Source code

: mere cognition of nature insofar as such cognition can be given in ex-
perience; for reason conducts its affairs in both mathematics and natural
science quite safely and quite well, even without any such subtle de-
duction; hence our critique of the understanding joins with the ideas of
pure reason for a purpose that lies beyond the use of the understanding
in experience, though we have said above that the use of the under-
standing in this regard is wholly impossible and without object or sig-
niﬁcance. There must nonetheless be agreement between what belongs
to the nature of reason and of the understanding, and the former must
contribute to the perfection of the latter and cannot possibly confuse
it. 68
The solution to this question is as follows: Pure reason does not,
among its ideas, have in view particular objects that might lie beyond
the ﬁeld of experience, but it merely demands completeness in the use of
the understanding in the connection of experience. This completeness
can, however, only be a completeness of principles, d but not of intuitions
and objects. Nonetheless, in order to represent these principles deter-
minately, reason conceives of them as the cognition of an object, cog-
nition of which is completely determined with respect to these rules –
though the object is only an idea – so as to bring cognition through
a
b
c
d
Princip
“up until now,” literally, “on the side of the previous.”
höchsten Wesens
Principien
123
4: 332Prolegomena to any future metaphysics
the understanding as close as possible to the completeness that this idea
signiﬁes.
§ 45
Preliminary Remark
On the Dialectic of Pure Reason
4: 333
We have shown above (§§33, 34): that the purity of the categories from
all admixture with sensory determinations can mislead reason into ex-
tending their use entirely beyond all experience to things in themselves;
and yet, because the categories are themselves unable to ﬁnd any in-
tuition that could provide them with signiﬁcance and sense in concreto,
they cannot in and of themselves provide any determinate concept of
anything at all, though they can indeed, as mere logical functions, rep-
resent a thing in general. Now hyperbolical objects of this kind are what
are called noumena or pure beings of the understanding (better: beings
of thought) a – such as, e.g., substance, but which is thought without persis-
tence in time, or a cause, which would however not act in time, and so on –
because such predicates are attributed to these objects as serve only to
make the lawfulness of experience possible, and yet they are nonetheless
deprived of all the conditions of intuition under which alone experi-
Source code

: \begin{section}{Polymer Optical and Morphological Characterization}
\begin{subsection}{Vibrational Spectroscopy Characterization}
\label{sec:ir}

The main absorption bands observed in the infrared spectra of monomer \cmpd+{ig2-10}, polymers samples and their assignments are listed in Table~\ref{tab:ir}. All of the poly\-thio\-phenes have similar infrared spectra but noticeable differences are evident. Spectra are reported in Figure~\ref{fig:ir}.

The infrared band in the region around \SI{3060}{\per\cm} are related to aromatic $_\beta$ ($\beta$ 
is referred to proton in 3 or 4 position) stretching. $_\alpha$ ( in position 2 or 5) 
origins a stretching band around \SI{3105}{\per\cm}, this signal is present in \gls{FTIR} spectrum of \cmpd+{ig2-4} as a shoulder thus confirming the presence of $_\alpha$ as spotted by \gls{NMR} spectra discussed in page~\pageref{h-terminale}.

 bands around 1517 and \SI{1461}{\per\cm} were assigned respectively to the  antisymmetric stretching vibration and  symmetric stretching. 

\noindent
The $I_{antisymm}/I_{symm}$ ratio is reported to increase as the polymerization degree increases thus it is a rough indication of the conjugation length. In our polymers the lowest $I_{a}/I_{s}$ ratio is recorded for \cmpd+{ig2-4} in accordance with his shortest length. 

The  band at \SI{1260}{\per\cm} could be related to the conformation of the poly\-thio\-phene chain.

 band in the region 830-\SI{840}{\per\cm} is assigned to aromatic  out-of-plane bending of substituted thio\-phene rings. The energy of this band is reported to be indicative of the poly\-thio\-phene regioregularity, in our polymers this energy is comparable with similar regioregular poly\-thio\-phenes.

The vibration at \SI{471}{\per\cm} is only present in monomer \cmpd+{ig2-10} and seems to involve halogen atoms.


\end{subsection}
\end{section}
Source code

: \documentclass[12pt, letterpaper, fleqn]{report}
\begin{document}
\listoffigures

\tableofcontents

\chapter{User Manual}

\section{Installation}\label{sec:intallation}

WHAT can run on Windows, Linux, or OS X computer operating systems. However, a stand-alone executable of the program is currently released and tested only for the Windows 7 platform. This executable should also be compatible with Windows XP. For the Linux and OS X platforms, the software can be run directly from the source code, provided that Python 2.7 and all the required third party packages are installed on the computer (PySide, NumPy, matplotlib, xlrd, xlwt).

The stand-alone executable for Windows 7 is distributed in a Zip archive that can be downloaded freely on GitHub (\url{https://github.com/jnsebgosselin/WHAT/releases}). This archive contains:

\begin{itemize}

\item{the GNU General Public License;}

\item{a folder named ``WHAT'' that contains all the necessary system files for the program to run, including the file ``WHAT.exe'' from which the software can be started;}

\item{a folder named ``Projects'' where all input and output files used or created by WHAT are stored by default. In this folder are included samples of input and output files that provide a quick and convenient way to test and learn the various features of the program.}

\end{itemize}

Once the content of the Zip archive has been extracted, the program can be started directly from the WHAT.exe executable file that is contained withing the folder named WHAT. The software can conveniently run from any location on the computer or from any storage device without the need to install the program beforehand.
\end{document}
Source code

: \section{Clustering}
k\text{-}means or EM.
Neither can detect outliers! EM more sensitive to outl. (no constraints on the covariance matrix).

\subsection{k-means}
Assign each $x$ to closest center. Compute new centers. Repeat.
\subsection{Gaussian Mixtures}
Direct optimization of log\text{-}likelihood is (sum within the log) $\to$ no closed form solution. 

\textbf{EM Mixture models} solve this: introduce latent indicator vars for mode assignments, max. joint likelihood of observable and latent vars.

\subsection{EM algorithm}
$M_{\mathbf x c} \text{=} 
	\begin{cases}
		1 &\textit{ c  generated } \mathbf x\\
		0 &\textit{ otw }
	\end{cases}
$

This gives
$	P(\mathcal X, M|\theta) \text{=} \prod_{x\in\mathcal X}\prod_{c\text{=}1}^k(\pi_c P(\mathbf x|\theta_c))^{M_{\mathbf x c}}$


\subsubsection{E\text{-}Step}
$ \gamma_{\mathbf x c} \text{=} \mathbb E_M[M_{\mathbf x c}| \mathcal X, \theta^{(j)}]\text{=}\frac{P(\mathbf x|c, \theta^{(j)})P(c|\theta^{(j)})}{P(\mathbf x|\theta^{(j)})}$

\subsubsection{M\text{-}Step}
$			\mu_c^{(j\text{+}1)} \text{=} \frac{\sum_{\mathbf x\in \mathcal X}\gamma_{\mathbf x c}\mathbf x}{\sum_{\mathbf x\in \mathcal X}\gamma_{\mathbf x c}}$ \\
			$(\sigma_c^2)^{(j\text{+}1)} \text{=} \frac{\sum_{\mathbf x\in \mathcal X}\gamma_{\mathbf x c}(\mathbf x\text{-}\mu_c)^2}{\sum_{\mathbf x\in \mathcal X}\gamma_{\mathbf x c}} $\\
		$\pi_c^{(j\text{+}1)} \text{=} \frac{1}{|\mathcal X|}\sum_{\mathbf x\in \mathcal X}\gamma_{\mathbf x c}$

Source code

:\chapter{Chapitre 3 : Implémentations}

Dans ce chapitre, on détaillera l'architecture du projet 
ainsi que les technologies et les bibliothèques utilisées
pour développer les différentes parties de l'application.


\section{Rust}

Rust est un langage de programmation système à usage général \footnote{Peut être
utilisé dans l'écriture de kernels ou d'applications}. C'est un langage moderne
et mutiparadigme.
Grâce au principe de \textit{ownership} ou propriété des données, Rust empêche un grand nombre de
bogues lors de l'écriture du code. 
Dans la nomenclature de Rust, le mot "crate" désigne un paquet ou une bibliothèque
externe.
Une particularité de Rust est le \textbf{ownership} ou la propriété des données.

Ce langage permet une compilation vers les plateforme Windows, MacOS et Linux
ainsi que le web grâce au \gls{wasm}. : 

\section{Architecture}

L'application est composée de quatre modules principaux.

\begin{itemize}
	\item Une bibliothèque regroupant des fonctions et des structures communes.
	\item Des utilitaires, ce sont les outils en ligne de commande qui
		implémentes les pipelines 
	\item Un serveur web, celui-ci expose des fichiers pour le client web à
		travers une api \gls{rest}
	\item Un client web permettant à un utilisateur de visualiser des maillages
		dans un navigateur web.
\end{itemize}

= = = =

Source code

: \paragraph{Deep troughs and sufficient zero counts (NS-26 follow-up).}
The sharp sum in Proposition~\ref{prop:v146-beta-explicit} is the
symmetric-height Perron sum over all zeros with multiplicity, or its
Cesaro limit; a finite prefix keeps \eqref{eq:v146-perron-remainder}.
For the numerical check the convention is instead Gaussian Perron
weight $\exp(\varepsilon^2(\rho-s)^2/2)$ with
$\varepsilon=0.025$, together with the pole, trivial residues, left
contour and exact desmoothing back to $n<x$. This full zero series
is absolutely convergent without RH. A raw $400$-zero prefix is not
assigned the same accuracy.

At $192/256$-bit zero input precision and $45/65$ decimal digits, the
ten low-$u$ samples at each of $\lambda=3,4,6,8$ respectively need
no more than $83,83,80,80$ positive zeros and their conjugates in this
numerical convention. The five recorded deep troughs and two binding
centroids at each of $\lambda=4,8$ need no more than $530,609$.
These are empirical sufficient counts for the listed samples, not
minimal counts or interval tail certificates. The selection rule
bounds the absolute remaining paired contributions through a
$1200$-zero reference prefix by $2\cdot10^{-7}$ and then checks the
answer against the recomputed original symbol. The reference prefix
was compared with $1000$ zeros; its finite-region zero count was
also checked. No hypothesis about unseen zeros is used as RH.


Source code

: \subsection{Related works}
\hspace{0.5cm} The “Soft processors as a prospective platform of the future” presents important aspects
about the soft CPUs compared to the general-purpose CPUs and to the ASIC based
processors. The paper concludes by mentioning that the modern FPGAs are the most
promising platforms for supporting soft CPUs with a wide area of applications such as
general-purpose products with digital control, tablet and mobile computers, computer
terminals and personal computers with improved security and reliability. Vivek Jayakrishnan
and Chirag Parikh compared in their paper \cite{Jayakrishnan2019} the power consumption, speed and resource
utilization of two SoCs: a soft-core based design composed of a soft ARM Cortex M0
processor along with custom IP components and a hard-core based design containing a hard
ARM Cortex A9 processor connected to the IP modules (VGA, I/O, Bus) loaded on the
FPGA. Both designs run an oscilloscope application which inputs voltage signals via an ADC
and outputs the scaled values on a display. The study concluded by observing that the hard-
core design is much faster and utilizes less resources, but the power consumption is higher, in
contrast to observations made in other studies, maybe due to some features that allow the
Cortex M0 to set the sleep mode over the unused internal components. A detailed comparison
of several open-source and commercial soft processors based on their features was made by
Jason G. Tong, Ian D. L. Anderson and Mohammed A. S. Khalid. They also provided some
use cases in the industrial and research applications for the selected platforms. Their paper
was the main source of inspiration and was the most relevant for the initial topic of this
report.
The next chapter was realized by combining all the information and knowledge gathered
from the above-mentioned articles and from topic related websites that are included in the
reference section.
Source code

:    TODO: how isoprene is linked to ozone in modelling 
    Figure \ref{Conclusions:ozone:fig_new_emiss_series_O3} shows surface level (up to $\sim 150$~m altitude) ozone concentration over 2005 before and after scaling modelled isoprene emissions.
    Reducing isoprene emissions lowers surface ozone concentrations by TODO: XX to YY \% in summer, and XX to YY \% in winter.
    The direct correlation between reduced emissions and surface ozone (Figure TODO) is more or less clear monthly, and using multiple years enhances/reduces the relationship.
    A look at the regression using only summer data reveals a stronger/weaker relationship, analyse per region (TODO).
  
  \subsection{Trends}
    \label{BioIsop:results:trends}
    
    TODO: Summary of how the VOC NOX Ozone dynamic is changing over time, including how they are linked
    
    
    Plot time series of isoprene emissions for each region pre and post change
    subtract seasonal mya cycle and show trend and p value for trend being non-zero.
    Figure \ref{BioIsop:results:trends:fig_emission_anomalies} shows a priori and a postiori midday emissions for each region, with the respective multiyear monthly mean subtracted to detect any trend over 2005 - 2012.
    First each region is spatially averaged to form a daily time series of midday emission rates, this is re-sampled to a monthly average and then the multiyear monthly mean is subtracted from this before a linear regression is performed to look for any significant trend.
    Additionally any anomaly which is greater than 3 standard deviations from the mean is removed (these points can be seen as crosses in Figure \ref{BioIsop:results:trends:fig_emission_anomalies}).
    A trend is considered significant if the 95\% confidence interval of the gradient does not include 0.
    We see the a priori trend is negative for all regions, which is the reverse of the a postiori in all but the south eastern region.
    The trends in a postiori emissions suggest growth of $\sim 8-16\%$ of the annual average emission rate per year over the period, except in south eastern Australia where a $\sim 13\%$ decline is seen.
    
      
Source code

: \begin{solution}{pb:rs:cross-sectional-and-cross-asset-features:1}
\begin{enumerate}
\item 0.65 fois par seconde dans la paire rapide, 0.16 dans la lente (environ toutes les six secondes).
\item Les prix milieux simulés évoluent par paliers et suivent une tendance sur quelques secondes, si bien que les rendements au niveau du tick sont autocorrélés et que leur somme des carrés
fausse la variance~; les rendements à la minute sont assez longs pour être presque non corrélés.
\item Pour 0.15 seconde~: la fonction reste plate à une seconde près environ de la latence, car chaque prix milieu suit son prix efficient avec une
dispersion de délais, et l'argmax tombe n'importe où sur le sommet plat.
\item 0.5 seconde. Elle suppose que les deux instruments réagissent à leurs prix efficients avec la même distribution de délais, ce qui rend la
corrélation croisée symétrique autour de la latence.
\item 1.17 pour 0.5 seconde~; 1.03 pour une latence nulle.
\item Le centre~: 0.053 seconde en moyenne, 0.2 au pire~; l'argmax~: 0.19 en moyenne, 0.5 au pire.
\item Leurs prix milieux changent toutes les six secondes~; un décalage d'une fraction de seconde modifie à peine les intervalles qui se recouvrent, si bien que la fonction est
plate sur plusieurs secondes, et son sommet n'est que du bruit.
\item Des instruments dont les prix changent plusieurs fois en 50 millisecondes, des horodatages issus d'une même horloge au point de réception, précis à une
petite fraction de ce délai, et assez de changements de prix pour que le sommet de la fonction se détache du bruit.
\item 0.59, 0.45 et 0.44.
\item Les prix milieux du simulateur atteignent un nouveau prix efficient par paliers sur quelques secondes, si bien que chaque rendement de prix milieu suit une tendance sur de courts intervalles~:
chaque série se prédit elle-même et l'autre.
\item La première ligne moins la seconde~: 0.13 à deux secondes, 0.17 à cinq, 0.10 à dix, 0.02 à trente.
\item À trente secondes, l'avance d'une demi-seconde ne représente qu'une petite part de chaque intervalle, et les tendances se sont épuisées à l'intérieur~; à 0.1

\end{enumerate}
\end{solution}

= = = =

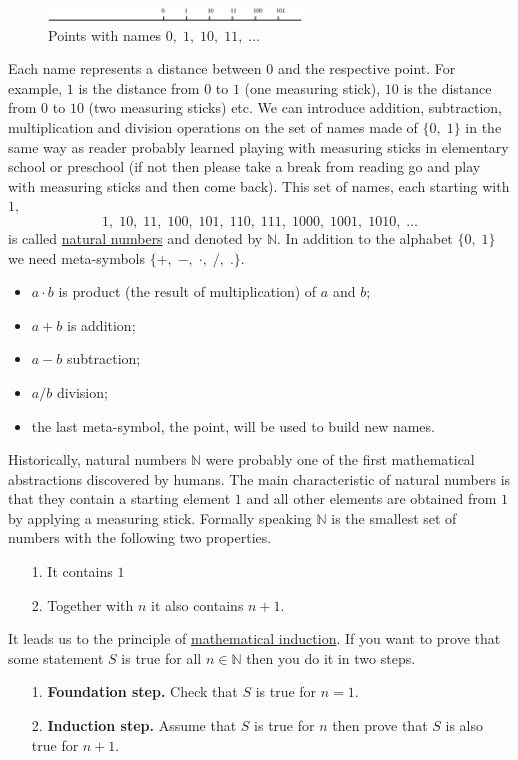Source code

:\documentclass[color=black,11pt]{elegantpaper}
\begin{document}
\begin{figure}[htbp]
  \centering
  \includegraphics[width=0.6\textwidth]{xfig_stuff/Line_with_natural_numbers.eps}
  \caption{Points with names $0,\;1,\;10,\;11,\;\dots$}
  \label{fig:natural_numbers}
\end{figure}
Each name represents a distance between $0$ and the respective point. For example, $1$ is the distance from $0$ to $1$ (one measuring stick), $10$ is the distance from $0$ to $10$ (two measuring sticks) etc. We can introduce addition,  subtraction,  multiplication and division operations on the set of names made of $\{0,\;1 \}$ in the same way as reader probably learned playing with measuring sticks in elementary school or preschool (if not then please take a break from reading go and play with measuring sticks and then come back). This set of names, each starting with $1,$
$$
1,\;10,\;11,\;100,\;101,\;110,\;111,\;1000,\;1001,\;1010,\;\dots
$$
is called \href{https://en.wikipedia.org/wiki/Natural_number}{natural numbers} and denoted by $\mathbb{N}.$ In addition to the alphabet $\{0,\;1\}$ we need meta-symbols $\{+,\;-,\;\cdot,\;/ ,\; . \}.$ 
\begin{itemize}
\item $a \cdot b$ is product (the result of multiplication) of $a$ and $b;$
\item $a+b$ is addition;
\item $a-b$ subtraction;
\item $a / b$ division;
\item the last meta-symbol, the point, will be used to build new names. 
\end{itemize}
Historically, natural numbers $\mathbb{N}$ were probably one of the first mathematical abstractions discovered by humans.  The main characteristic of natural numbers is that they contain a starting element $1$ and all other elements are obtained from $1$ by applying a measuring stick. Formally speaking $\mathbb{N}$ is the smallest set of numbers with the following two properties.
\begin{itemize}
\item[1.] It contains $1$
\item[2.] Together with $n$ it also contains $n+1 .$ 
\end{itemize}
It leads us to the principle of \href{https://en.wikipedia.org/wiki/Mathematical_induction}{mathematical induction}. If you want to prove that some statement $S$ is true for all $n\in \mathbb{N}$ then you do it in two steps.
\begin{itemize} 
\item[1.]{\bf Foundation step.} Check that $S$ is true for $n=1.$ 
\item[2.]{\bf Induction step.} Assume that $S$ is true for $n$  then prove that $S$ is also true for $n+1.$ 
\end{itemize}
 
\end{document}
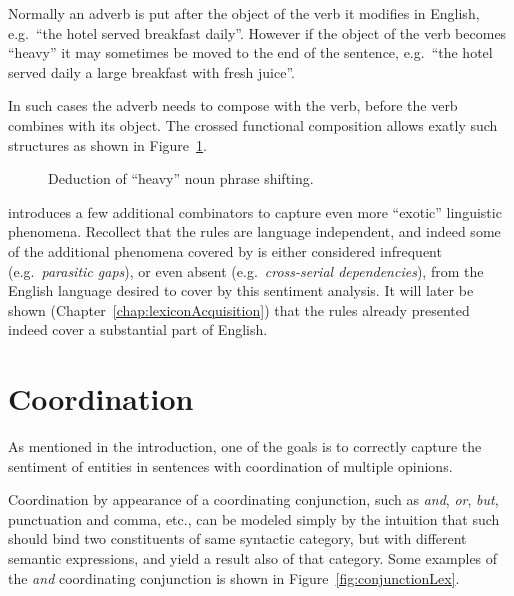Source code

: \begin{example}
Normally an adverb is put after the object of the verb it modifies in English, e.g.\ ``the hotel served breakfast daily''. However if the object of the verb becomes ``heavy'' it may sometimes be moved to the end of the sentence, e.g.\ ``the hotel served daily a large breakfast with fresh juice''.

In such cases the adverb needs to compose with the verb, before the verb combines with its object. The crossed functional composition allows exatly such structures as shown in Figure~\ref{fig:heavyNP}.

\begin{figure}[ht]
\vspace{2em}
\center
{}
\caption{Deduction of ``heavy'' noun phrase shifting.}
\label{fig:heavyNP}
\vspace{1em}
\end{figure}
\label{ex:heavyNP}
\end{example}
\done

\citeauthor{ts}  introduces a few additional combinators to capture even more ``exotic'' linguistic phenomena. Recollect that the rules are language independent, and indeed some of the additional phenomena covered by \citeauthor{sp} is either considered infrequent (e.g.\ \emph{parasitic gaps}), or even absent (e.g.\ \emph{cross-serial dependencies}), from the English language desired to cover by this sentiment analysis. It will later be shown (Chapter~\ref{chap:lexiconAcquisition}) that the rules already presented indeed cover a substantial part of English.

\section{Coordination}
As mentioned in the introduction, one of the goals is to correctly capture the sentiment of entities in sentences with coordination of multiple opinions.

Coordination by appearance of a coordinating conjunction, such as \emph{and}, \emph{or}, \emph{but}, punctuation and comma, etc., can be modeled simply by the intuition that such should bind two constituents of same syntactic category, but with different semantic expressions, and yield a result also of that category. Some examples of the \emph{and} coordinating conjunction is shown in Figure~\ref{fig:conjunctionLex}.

= = = =

Task directions — The lines to extract from the data above begin with the line containing "pure reason for" and end with the line containing "make the lawfulness". Extract them exactly, including both.

Problem solution —
pure reason for a purpose that lies beyond the use of the understanding
in experience, though we have said above that the use of the under-
standing in this regard is wholly impossible and without object or sig-
niﬁcance. There must nonetheless be agreement between what belongs
to the nature of reason and of the understanding, and the former must
contribute to the perfection of the latter and cannot possibly confuse
it. 68
The solution to this question is as follows: Pure reason does not,
among its ideas, have in view particular objects that might lie beyond
the ﬁeld of experience, but it merely demands completeness in the use of
the understanding in the connection of experience. This completeness
can, however, only be a completeness of principles, d but not of intuitions
and objects. Nonetheless, in order to represent these principles deter-
minately, reason conceives of them as the cognition of an object, cog-
nition of which is completely determined with respect to these rules –
though the object is only an idea – so as to bring cognition through
a
b
c
d
Princip
“up until now,” literally, “on the side of the previous.”
höchsten Wesens
Principien
123
4: 332Prolegomena to any future metaphysics
the understanding as close as possible to the completeness that this idea
signiﬁes.
§ 45
Preliminary Remark
On the Dialectic of Pure Reason
4: 333
We have shown above (§§33, 34): that the purity of the categories from
all admixture with sensory determinations can mislead reason into ex-
tending their use entirely beyond all experience to things in themselves;
and yet, because the categories are themselves unable to ﬁnd any in-
tuition that could provide them with signiﬁcance and sense in concreto,
they cannot in and of themselves provide any determinate concept of
anything at all, though they can indeed, as mere logical functions, rep-
resent a thing in general. Now hyperbolical objects of this kind are what
are called noumena or pure beings of the understanding (better: beings
of thought) a – such as, e.g., substance, but which is thought without persis-
tence in time, or a cause, which would however not act in time, and so on –
because such predicates are attributed to these objects as serve only to
make the lawfulness of experience possible, and yet they are nonetheless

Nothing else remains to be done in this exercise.